Thursday, April 3, 2008

Greek Etymology in Susanna

If you’re keeping tabs on who among the ancients recognized that the Greek etymologies in the Story of Susanna (one of the Greek additions to Daniel) precluded its original composition in Hebrew, I have compiled a list of those I have found.
  1. Origen seems to have been the first. He writes in his Letter to Africanus (§6, or §10 in the most recent critical edition by Nicholas de Lange in SC 302) that he previously recognized the difficulty. His acknowledgment of this point is found in book 10 of his Stromata, preserved by Jerome in his Commentary on Daniel 13:54-59 (available here in Gleason Archer’s translation).
  2. Africanus raises the point about the etymologies in his Letter to Origen (§1, or §5 in the edition by de Lange) as one of seven arguments against the authenticity of Susanna.
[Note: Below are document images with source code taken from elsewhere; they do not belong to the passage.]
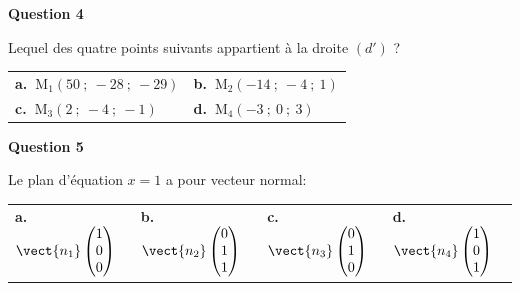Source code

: \medskip

\textbf{Question 4}

Lequel des quatre points suivants appartient à la droite $\left(d'\right)$ ?

\begin{center}
\begin{tabularx}{\linewidth}{*{2}{X}}
\textbf{a.~}M$_1(50~;~-28~;~-29)$&\textbf{b.~}M$_2(-14~;~-4~;~1)$\\
\textbf{c.~}M$_3(2~;~-4~;~-1)$& \textbf{d.~}M$_4 (-3~;~0~;~3)$
\end{tabularx}
\end{center}

\medskip

\textbf{Question 5}

Le plan d'équation $x = 1$ a pour vecteur normal:

\begin{center}
\begin{tabularx}{\linewidth}{*{4}{X}}
\textbf{a.~} $\vect{n_1}\begin{pmatrix}1\\0\\0\end{pmatrix}$&
\textbf{b.~} $\vect{n_2}\begin{pmatrix}0\\1\\1\end{pmatrix}$&
\textbf{c.~} $\vect{n_3}\begin{pmatrix}0\\1\\0\end{pmatrix}$&
\textbf{d.~} $\vect{n_4}\begin{pmatrix}1\\0\\1\end{pmatrix}$
\end{tabularx}
\end{center}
  3. Porphyry, the neo-Platonic philosopher and anti-Christian writer, recognized the Greek etymologies and used it apparently as an argument that the entire Book of Daniel had been originally composed in Greek. This is how Porphyry’s position is related by Jerome in the preface to his Commentary on Daniel. (Again, Gleason Archer’s translation is available here. Note P.M. Casey's caution [p. 19] about deciphering Porphyry’s precise position from Jerome.) Robert M. Grant showed long ago that it is unlikely that Porphyry was dependent on Africanus or Origen, specifically because Porphyry thought the whole Book of Daniel was composed in Greek, whereas it would have been difficult for him to gain this impression from these earlier Christian writers. See Grant’s “Historical Criticism in the Ancient Church,” Journal of Religion 25 (1945): 183–96 (194). This is in contrast to other scholars who think that Porphyry was dependent on Africanus (e.g. de Lange, on p. 490 of his edition of the letters = SC 302).
  4. A Jewish teacher is said by Jerome to have brought this objection against the story. This is related in Jerome’s preface to his translation of Daniel (available here in Fremantle’s old translation, or here in Kevin Edgecomb’s recent translation).
Those are all the testimonia I have found. Of course, after Jerome wrote about the etymologies in his preface to the Vulgate (as it was later known) version of Daniel, it would have become common knowledge (to those who could and would read), as these prefaces were transmitted in almost all manuscripts of the Vulgate. If you know of other references to these etymologies before Jerome, please leave a comment.
By the way, modern critics are less sure than their ancient counterparts that the Greek etymologies prove that Susanna was originally written in Greek, and in this way follow Origen, who also had doubts (see his Letter §6 [10 in de Lange] and §12 [18 in de Lange]). A good discussion with an inconclusive result may be found in the new Schürer, 3/2 p. 724.